One of the things I looked so forward to with the birth of C. was the return of the sling to my daily life. And, indeed, we use it constantly. However, delightfully, C. is her own person. She will have nothing to do with being cradled, preferring to be upright. In the last month or so, the world has beckoned, calling, "C.! Find your joey-self!" And now, nothing but the kangaroo will do!


I'm savoring this time of holding C. close and feeling her drop off into sleep while I'm baking or helping J. "cook" or "go to work." I love this middle time of her drinking in the world but also snuggling close to me. It is so lovely to delight in daily attachment. All that I have read in pyschology textbooks and social work journals about healthy attachment and the need to nurture this bond becomes so real when I'm baby-carrying.

So, the more complete answer to that woman's question the other day goes something like this: Yes, I do trust it because I trust myself. Although I sometimes question my decisions about sleep, about limit-setting, about this about that, I really don't question my decision to carry my girls as much as possible. I know that this is the right thing for us. It allows them to balance connection and exploration, and it allows me to balance getting things done and providing attentive nurturing.

I will miss these days of babywearing when they are done. My back will be relieved, and it'll be exciting to see my girls take on the world on their own two feet, but the sweetness of the sling embrace will be a delicious memory I hope to keep for a long time.


5.24.2009


This week, J's exploration of and curiosity about the world have blossomed in a new way. She's fallen head over heels in love with nesting dolls, and she's started to ask that quintessential question of childhood exploration, "Why?"


Since she discovered the Russian dolls that had been gathering dust on my dresser for years, literally hours of her days have been occupied by taking them apart, putting them together, lining them up, feeding them pretend juice, giving them baths, and carrying them upstairs and downstairs. She wakes up asking, "Where are my dollies?" She seems to delight in the way that they can just be one or many and that she is the one who can make the change from plural to singular and back again.

At just about the same time, seemingly out of nowhere, came "Why?" From zero to sixty in no time flat, she pulls out this question constantly now. We're not even sure she knew the word last week! Like all else in conversation with J. these days, repetition is rampant. So, one gets asked "Why..." about everything in triplicate, at least. For the most part, anything will do when it comes to the answer. When it applies, "I don't know" seems to work, at least for the moment. It's clear that she's listening, though, as she works the information gained by her questioning into her rolling commentary throughout the day.
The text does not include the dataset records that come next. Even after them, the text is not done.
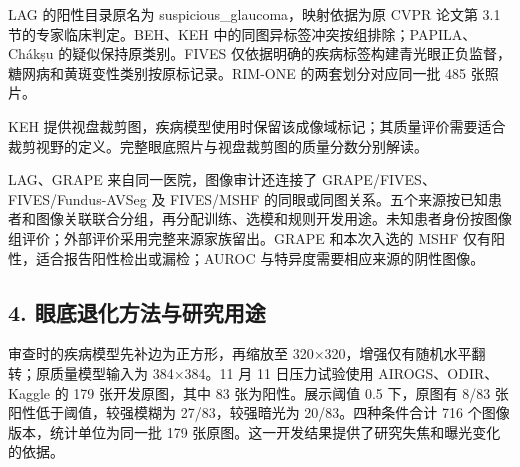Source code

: \documentclass[
  10pt,
]{article}
\begin{document}
LAG 的阳性目录原名为 suspicious\_glaucoma，映射依据为原 CVPR 论文第 3.1
节的专家临床判定。BEH、KEH 中的同图异标签冲突按组排除；PAPILA、Chákṣu
的疑似保持原类别。FIVES
仅依据明确的疾病标签构建青光眼正负监督，糖网病和黄斑变性类别按原标记录。RIM-ONE
的两套划分对应同一批 485 张照片。

KEH
提供视盘裁剪图，疾病模型使用时保留该成像域标记；其质量评价需要适合裁剪视野的定义。完整眼底照片与视盘裁剪图的质量分数分别解读。

LAG、GRAPE 来自同一医院，图像审计还连接了
GRAPE/FIVES、FIVES/Fundus-AVSeg 及 FIVES/MSHF
的同眼或同图关系。五个来源按已知患者和图像关联联合分组，再分配训练、选模和规则开发用途。未知患者身份按图像组评价；外部评价采用完整来源家族留出。GRAPE
和本次入选的 MSHF 仅有阳性，适合报告阳性检出或漏检；AUROC
与特异度需要相应来源的阴性图像。

\subsection{4.
眼底退化方法与研究用途}\label{ux773cux5e95ux9000ux5316ux65b9ux6cd5ux4e0eux7814ux7a76ux7528ux9014}

审查时的疾病模型先补边为正方形，再缩放至
320×320，增强仅有随机水平翻转；原质量模型输入为 384×384。11 月 11
日压力试验使用 AIROGS、ODIR、Kaggle 的 179 张开发原图，其中 83
张为阳性。展示阈值 0.5 下，原图有 8/83 张阳性低于阈值，较强模糊为
27/83，较强暗光为 20/83。四种条件合计 716 个图像版本，统计单位为同一批
179 张原图。这一开发结果提供了研究失焦和曝光变化的依据。
\end{document}
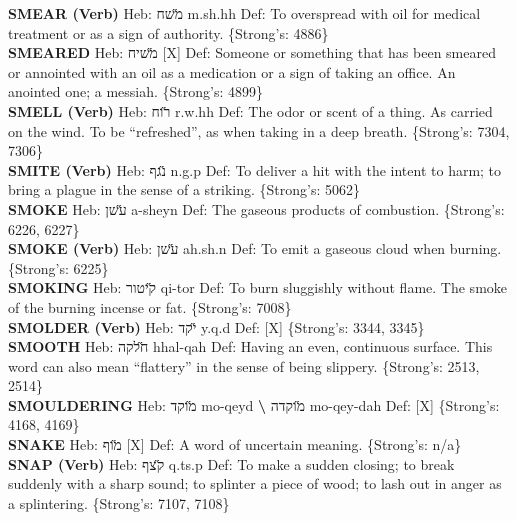 {\textbf{SMEAR (Verb)} Heb: {\large\H משח} m.sh.hh Def: To overspread with oil for medical treatment or as a sign of authority. \{Strong's: 4886\}\hfill{}\\

\textbf{SMEARED} Heb: {\large\H משיח} {[}X{]} Def: Someone or something that has been smeared or annointed with an oil as a medication or a sign of taking an office. An anointed one; a messiah. \{Strong's: 4899\}\hfill{}\\

\textbf{SMELL (Verb)} Heb: {\large\H רוח} r.w.hh Def: The odor or scent of a thing. As carried on the wind. To be ``refreshed'', as when taking in a deep breath. \{Strong's: 7304, 7306\}\hfill{}\\

\textbf{SMITE (Verb)} Heb: {\large\H נגף} n.g.p Def: To deliver a hit with the intent to harm; to bring a plague in the sense of a striking. \{Strong's: 5062\}\hfill{}\\

\textbf{SMOKE} Heb: {\large\H עשן} a-sheyn Def: The gaseous products of combustion. \{Strong's: 6226, 6227\}\hfill{}\\

\textbf{SMOKE (Verb)} Heb: {\large\H עשן} ah.sh.n Def: To emit a gaseous cloud when burning. \{Strong's: 6225\}\hfill{}\\

\textbf{SMOKING} Heb: {\large\H קיטור} qi-tor Def: To burn sluggishly without flame. The smoke of the burning incense or fat. \{Strong's: 7008\}\hfill{}\\

\textbf{SMOLDER (Verb)} Heb: {\large\H יקד} y.q.d Def: {[}X{]} \{Strong's: 3344, 3345\}\hfill{}\\

\textbf{SMOOTH} Heb: {\large\H חלקה} hhal-qah Def: Having an even, continuous surface. This word can also mean ``flattery'' in the sense of being slippery. \{Strong's: 2513, 2514\}\hfill{}\\

\textbf{SMOULDERING} Heb: {\large\H מוקד} mo-qeyd \textbf{\textbackslash{}} {\large\H מוקדה} mo-qey-dah Def: {[}X{]} \{Strong's: 4168, 4169\}\hfill{}\\

\textbf{SNAKE} Heb: {\large\H מוף} {[}X{]} Def: A word of uncertain meaning. \{Strong's: n/a\}\hfill{}\\

\textbf{SNAP (Verb)} Heb: {\large\H קצף} q.ts.p Def: To make a sudden closing; to break suddenly with a sharp sound; to splinter a piece of wood; to lash out in anger as a splintering. \{Strong's: 7107, 7108\}\hfill{}\\

}
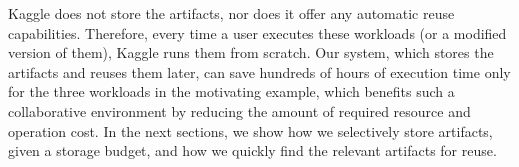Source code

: Kaggle does not store the artifacts, nor does it offer any automatic reuse capabilities.
Therefore, every time a user executes these workloads (or a modified version of them), Kaggle runs them from scratch.
Our system, which stores the artifacts and reuses them later, can save hundreds of hours of execution time only for the three workloads in the motivating example, which benefits such a collaborative environment by reducing the amount of required resource and operation cost.
In the next sections, we show how we selectively store artifacts, given a storage budget, and how we quickly find the relevant artifacts for reuse.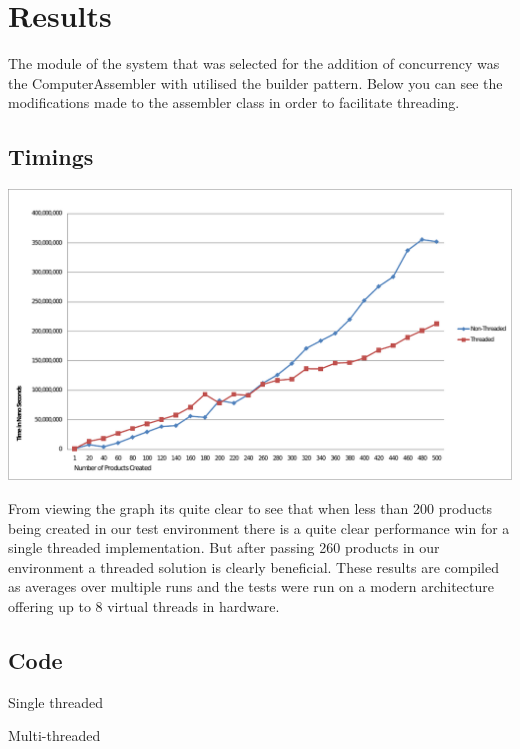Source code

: \documentclass[pdftex,11pt,a4paper]{article}
\begin{document}
\pagebreak
\section{Results}
The module of the system that was selected for the addition of concurrency was the ComputerAssembler with utilised the builder pattern. Below you can see the modifications made to the assembler class in order to facilitate threading.

\subsection{Timings}
\begin{center}
	\includegraphics[scale=0.9,angle=0]{graph.pdf}
\end{center}
From viewing the graph its quite clear to see that when less than 200 products being created in our test environment there is a quite clear performance win for a single threaded implementation. But after passing 260 products in our environment a threaded solution is clearly beneficial. These results are compiled as averages over multiple runs and the tests were run on a modern architecture offering up to 8 virtual threads in hardware.
\pagebreak
\subsection{Code}

Single threaded

Multi-threaded

\pagebreak
\end{document}
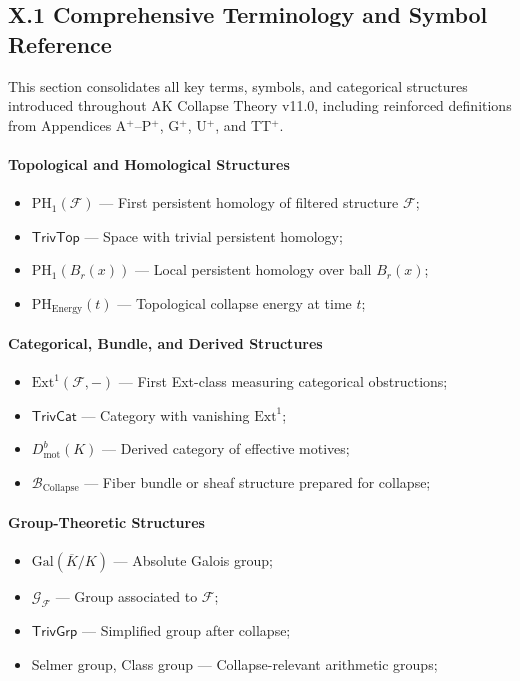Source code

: \documentclass[11pt]{article}
\begin{document}
\subsection*{X.1 Comprehensive Terminology and Symbol Reference}

This section consolidates all key terms, symbols, and categorical structures introduced throughout AK Collapse Theory v11.0, including reinforced definitions from Appendices A$^{+}$–P$^{+}$, G$^{+}$, U$^{+}$, and TT$^{+}$.

\paragraph{Topological and Homological Structures}

\begin{itemize}
    \item $\mathrm{PH}_1(\mathcal{F})$ — First persistent homology of filtered structure $\mathcal{F}$;
    \item $\mathsf{TrivTop}$ — Space with trivial persistent homology;
    \item $\mathrm{PH}_1(B_r(x))$ — Local persistent homology over ball $B_r(x)$;
    \item $\mathrm{PH}_{\mathrm{Energy}}(t)$ — Topological collapse energy at time $t$;
\end{itemize}

\paragraph{Categorical, Bundle, and Derived Structures}

\begin{itemize}
    \item $\mathrm{Ext}^1(\mathcal{F}, -)$ — First Ext-class measuring categorical obstructions;
    \item $\mathsf{TrivCat}$ — Category with vanishing $\mathrm{Ext}^1$;
    \item $D^b_{\mathrm{mot}}(K)$ — Derived category of effective motives;
    \item $\mathcal{B}_{\mathrm{Collapse}}$ — Fiber bundle or sheaf structure prepared for collapse;
\end{itemize}

\paragraph{Group-Theoretic Structures}

\begin{itemize}
    \item $\mathrm{Gal}(\overline{K}/K)$ — Absolute Galois group;
    \item $\mathcal{G}_{\mathcal{F}}$ — Group associated to $\mathcal{F}$;
    \item $\mathsf{TrivGrp}$ — Simplified group after collapse;
    \item Selmer group, Class group — Collapse-relevant arithmetic groups;
\end{itemize}
\end{document}
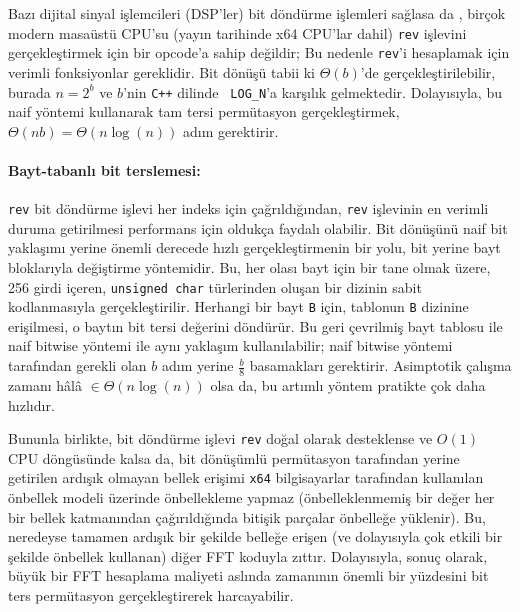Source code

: \documentclass[10pt]{article}
\begin{document}
Baz{\i} dijital sinyal i\c{s}lemcileri (DSP'ler) bit d\"{o}nd\"{u}rme i\c{s}lemleri sa\u{g}lasa da
, bir\c{c}ok modern masa\"{u}st\"{u} CPU'su (yay{\i}n tarihinde x64 CPU'lar dahil) {\tt rev}
i\c{s}levini ger\c{c}ekle\c{s}tirmek i\c{c}in bir opcode'a sahip de\u{g}ildir; Bu nedenle {\tt rev}'i 
hesaplamak i\c{c}in verimli fonksiyonlar gereklidir. Bit d\"{o}n\"{u}\c{s}\"{u} tabii ki $\Theta(b)$'de 
 ger\c{c}ekle\c{s}tirilebilir, burada $n = 2^b$ ve $b$'nin {\tt C++} dilinde {\tt
  LOG\_N}'a kar\c{s}{\i}l{\i}k gelmektedir. Dolay{\i}s{\i}yla, bu naif y\"{o}ntemi kullanarak tam 
tersi perm\"{u}tasyon ger\c{c}ekle\c{s}tirmek, $\Theta(n b) = \Theta(n \log(n))$ ad{\i}m gerektirir.

\paragraph{Bayt-tabanl{\i} bit terslemesi:}

{\tt rev} bit d\"{o}nd\"{u}rme i\c{s}levi her indeks i\c{c}in \c{c}a\u{g}r{\i}ld{\i}\u{g}{\i}ndan, {\tt rev} i\c{s}levinin en verimli 
duruma getirilmesi performans i\c{c}in olduk\c{c}a faydal{\i} olabilir. Bit d\"{o}n\"{u}\c{s}\"{u}n\"{u} naif bit
yakla\c{s}{\i}m{\i} yerine \"{o}nemli derecede h{\i}zl{\i} ger\c{c}ekle\c{s}tirmenin bir yolu, bit yerine bayt
bloklar{\i}yla de\u{g}i\c{s}tirme y\"{o}ntemidir. Bu, her olas{\i} bayt i\c{c}in bir tane olmak \"{u}zere, 
256 girdi i\c{c}eren, {\tt unsigned char} t\"{u}rlerinden olu\c{s}an bir dizinin sabit kodlanmas{\i}yla 
ger\c{c}ekle\c{s}tirilir. Herhangi bir bayt {\tt B} i\c{c}in, tablonun {\tt B} dizinine 
eri\c{s}ilmesi, o bayt{\i}n bit tersi de\u{g}erini d\"{o}nd\"{u}r\"{u}r\cite{j:best,
anderson:bit}. Bu geri \c{c}evrilmi\c{s} bayt tablosu 
ile naif bitwise y\"{o}ntemi ile ayn{\i} yakla\c{s}{\i}m kullan{\i}labilir; naif bitwise y\"{o}ntemi 
taraf{\i}ndan gerekli olan $b$ ad{\i}m yerine $\frac{b}{8}$ basamaklar{\i} gerektirir. 
Asimptotik \c{c}al{\i}\c{s}ma zaman{\i} h\^{a}l\^{a} $\in \Theta(n \log(n))$ olsa da, 
bu art{\i}ml{\i} y\"{o}ntem pratikte \c{c}ok daha h{\i}zl{\i}d{\i}r.

Bununla birlikte, bit d\"{o}nd\"{u}rme i\c{s}levi {\tt rev} do\u{g}al olarak desteklense ve $O(1)$ 
CPU d\"{o}ng\"{u}s\"{u}nde kalsa da, bit d\"{o}n\"{u}\c{s}\"{u}ml\"{u} perm\"{u}tasyon taraf{\i}ndan yerine getirilen 
ard{\i}\c{s}{\i}k olmayan bellek eri\c{s}imi {\tt x64} bilgisayarlar taraf{\i}ndan kullan{\i}lan 
\"{o}nbellek modeli \"{u}zerinde \"{o}nbellekleme yapmaz (\"{o}nbelleklenmemi\c{s} bir de\u{g}er her bir 
bellek katman{\i}ndan \c{c}a\u{g}{\i}r{\i}ld{\i}\u{g}{\i}nda biti\c{s}ik par\c{c}alar \"{o}nbelle\u{g}e y\"{u}klenir). 
Bu, neredeyse tamamen ard{\i}\c{s}{\i}k bir \c{s}ekilde belle\u{g}e eri\c{s}en (ve dolay{\i}s{\i}yla \c{c}ok etkili
bir \c{s}ekilde \"{o}nbellek kullanan) di\u{g}er FFT koduyla z{\i}tt{\i}r. Dolay{\i}s{\i}yla, sonu\c{c} olarak,
b\"{u}y\"{u}k bir FFT hesaplama maliyeti asl{\i}nda zaman{\i}n{\i}n \"{o}nemli bir y\"{u}zdesini bit ters 
perm\"{u}tasyon ger\c{c}ekle\c{s}tirerek harcayabilir.
\end{document}
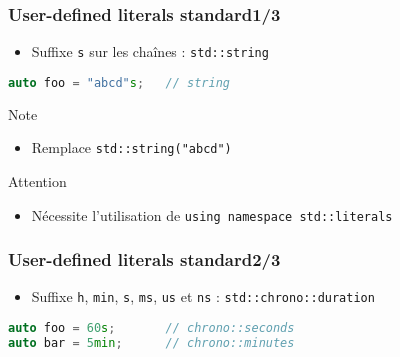 \documentclass[C++.tex]{subfiles}
\begin{document}
\begin{frame}[fragile]
	\frametitle{User-defined literals standard\titlehfill{}1/3}


	\begin{itemize}
		\item Suffixe \lstinline|s| sur les chaînes : \lstinline|std::string|
	\end{itemize}

	\begin{lstlisting}[language=C++]
auto foo = "abcd"s;   // string\end{lstlisting}

	\begin{block}{Note}
		\begin{itemize}
			\item Remplace \lstinline|std::string("abcd")|
		\end{itemize}
	\end{block}

	\begin{alertblock}{Attention}
		\begin{itemize}
			\item Nécessite l'utilisation de \lstinline|using namespace std::literals|
		\end{itemize}


	\end{alertblock}



\end{frame}

\begin{frame}[fragile]
	\frametitle{User-defined literals standard\titlehfill{}2/3}
	\begin{itemize}
		\item Suffixe \lstinline|h|, \lstinline|min|, \lstinline|s|, \lstinline|ms|, \lstinline|us| et \lstinline|ns| : \lstinline|std::chrono::duration|
	\end{itemize}

	\begin{lstlisting}[language=C++]
auto foo = 60s;       // chrono::seconds
auto bar = 5min;      // chrono::minutes\end{lstlisting}
\end{frame}
\end{document}

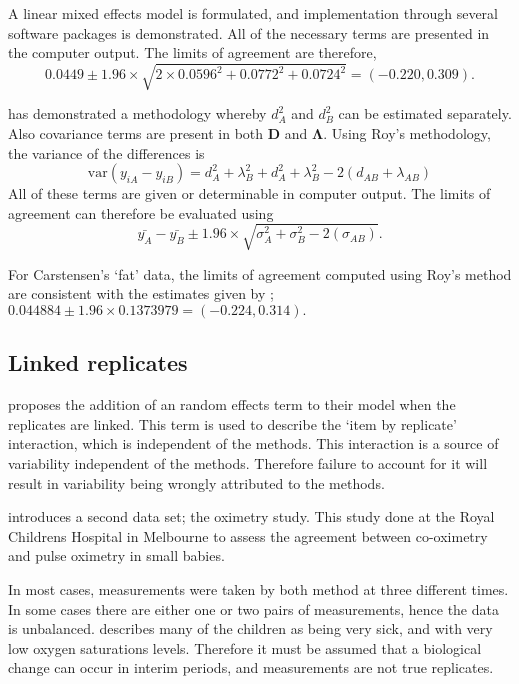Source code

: \documentclass[12pt, a4paper]{report}
\theoremstyle{plain}
\theoremstyle{definition}
\theoremstyle{remark}
\begin{document}
A linear mixed effects model is formulated, and implementation through several software packages is demonstrated.
All of the necessary terms are presented in the computer output. The limits of agreement are therefore,
\begin{equation}
0.0449  \pm 1.96 \times  \sqrt{2 \times 0.0596^2 + 0.0772^2 + 0.0724^2} = (-0.220,  0.309).
\end{equation}

\citet{ARoy2009} has demonstrated a methodology whereby $d^2_{A}$ and $d^2_{B}$ can be estimated separately. Also covariance terms are present in both $\boldsymbol{D}$ and $\boldsymbol{\Lambda}$. Using Roy's methodology, the variance of the differences is
\begin{equation}
\mbox{var} (y_{iA}-y_{iB})= d^2_{A} + \lambda^2_{B} + d^2_{A} + \lambda^2_{B} - 2(d_{AB} + \lambda_{AB})
\end{equation}
All of these terms are given or determinable in computer output.
The limits of agreement can therefore be evaluated using
\begin{equation}
\bar{y_{A}}-\bar{y_{B}} \pm 1.96 \times \sqrt{ \sigma^2_{A} + \sigma^2_{B}  - 2(\sigma_{AB})}.
\end{equation}

For Carstensen's `fat' data, the limits of agreement computed using Roy's
method are consistent with the estimates given by \citet{BXC2008}; $0.044884  \pm 1.96 \times  0.1373979 = (-0.224,  0.314).$

\subsection{Linked replicates}

\citet{BXC2008} proposes the addition of an random effects term to their model when the replicates are linked. This term is used to describe the `item by replicate' interaction, which is independent of the methods. This interaction is a source of variability independent of the methods. Therefore failure to account for it will result in variability being wrongly attributed to the methods.

\citet{BXC2008} introduces a second data set; the oximetry study. This study done at the Royal Childrens Hospital in
Melbourne to assess the agreement between co-oximetry and pulse oximetry in small babies.

In most cases, measurements were taken by both method at three different times. In some cases there are either one or two pairs of measurements, hence the data is unbalanced. \citet{BXC2008} describes many of the children as being very sick, and with very low oxygen saturations levels. Therefore it must be assumed that a biological change can occur in interim periods, and measurements are not true replicates.
\end{document}

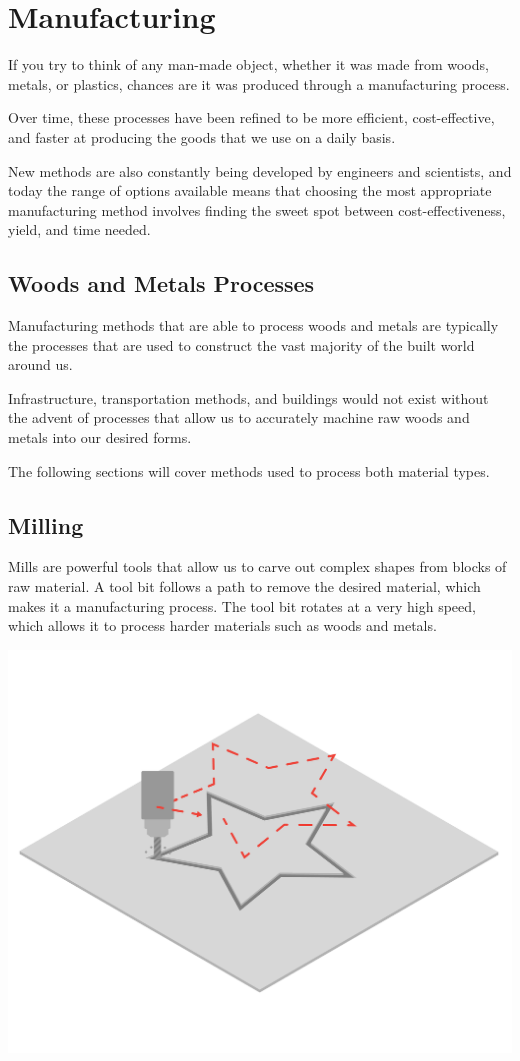 \chapter{Manufacturing}

If you try to think of any man-made object, whether it was made from woods, metals, or plastics, chances are it was produced through a manufacturing process.

Over time, these processes have been refined to be more efficient, cost-effective, and faster at producing the goods that we use on a daily basis.

New methods are also constantly being developed by engineers and scientists, and today the range of options available means that choosing the most appropriate manufacturing method involves finding the sweet spot between cost-effectiveness, yield, and time needed.

\section{Woods and Metals Processes}

Manufacturing methods that are able to process woods and metals are typically the processes that are used to construct the vast majority of the built world around us. 

Infrastructure, transportation methods, and buildings would not exist without the advent of processes that allow us to accurately machine raw woods and metals into our desired forms.

The following sections will cover methods used to process both material types.

\section{Milling}

Mills are powerful tools that allow us to carve out complex shapes from blocks of raw material. A tool bit follows a path to remove the desired material, which makes it a  manufacturing process. The tool bit rotates at a very high speed, which allows it to process harder materials such as woods and metals.

\includegraphics[width=.75\textwidth]{millWide.png}

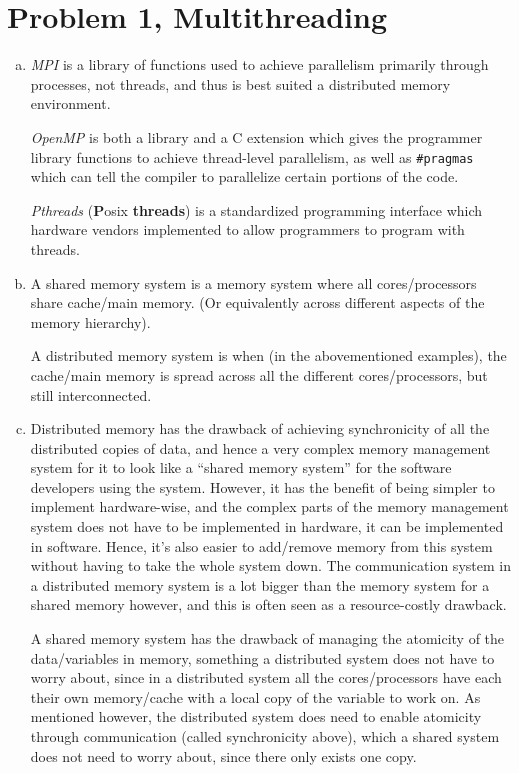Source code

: \documentclass[fontsize=11pt, paper=a4, titlepage]{article}
\begin{document}
\section{Problem 1, Multithreading}
\begin{enumerate}[a)]

    \item \textit{MPI} is a library of functions used to achieve parallelism
primarily through processes, not threads, and thus is best suited a distributed
memory environment.

\textit{OpenMP} is both a library and a C extension which gives the programmer
library functions to achieve thread-level parallelism, as well as
\lstinline!#pragmas! which can tell the compiler to parallelize certain portions
of the code.

\textit{Pthreads} (\textbf{P}osix \textbf{threads}) is a standardized
programming interface which hardware vendors implemented to allow programmers to
program with threads.

    \item A shared memory system is a memory system where all cores/processors
share cache/main memory. (Or equivalently across different aspects of the memory
hierarchy).

A distributed memory system is when (in the abovementioned examples), the
cache/main memory is spread across all the different cores/processors, but still
interconnected.

    \item Distributed memory has the drawback of achieving synchronicity of all
the distributed copies of data, and hence a very complex memory management
system for it to look like a ``shared memory system'' for the software
developers using the system. However, it has the benefit of being simpler to
implement hardware-wise, and the complex parts of the memory management system
does not have to be implemented in hardware, it can be implemented in software.
Hence, it's also easier to add/remove memory from this system without having to
take the whole system down. The communication system in a distributed memory
system is a lot bigger than the memory system for a shared memory however, and
this is often seen as a resource-costly drawback.

A shared memory system has the drawback of managing the atomicity of the
data/variables in memory, something a distributed system does not have to worry
about, since in a distributed system all the cores/processors have each their
own memory/cache with a local copy of the variable to work on. As mentioned
however, the distributed system does need to enable atomicity through
communication (called synchronicity above), which a shared system does not need
to worry about, since there only exists one copy.


\end{enumerate}
\end{document}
I love what these new reaches in her cognitive development suggest. I love that she's figuring out her ability to change her world and inquire about it. I love the juxtaposition of these new skills--in both cases she's finding out about digging deeper.

Watching her this week has created a bridge between my world of mothering and my work as a therapist (one of many I hope to write about here). As I've observed my lovely girl, I've been reflecting about these tasks of therapy: exploring various selves and looking for reasons and, ultimately, meaning. I'm looking forward to my coming week of work with clients to see what sitting with these themes might bring.